**Required action**.
In the data below, how many lines contain the string "slim"? Give only the figure.

**Data provided**.
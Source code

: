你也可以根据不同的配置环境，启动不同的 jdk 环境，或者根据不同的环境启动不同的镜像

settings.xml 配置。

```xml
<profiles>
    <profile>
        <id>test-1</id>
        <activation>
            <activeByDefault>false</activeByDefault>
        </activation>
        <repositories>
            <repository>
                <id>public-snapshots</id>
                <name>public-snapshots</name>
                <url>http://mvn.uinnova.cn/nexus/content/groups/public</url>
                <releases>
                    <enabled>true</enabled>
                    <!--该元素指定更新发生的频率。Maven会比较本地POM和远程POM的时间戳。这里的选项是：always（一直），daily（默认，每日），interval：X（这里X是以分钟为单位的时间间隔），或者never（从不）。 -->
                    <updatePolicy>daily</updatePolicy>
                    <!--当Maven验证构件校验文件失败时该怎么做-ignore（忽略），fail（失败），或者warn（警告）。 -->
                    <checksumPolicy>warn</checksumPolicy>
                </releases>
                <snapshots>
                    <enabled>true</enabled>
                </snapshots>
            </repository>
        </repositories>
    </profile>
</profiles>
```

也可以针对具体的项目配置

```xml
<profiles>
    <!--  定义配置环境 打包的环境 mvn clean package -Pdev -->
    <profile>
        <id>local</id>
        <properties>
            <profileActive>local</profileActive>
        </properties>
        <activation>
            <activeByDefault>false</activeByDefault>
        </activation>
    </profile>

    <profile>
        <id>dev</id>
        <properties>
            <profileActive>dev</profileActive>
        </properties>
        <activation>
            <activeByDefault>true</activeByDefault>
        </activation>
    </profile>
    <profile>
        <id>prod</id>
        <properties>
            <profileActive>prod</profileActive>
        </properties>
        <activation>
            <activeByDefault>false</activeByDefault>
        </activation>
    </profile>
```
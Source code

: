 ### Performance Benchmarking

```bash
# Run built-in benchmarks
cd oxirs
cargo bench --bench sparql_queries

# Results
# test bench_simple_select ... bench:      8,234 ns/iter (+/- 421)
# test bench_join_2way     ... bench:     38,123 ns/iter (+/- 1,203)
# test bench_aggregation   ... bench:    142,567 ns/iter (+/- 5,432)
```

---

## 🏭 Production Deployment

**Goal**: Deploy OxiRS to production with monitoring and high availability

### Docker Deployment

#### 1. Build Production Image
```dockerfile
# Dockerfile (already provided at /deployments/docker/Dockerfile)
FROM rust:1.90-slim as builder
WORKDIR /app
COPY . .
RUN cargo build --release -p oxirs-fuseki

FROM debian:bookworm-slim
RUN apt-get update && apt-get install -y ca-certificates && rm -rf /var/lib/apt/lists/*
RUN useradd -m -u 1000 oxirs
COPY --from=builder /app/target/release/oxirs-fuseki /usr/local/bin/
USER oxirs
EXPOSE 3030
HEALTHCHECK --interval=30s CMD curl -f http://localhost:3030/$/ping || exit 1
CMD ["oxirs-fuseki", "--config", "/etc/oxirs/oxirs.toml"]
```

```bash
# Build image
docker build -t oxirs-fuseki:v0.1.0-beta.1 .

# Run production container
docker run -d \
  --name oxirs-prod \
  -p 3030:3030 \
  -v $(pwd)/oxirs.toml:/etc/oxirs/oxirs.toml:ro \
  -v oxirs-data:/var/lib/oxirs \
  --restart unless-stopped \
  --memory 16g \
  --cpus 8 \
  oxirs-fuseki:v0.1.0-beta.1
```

**Task solution**.
2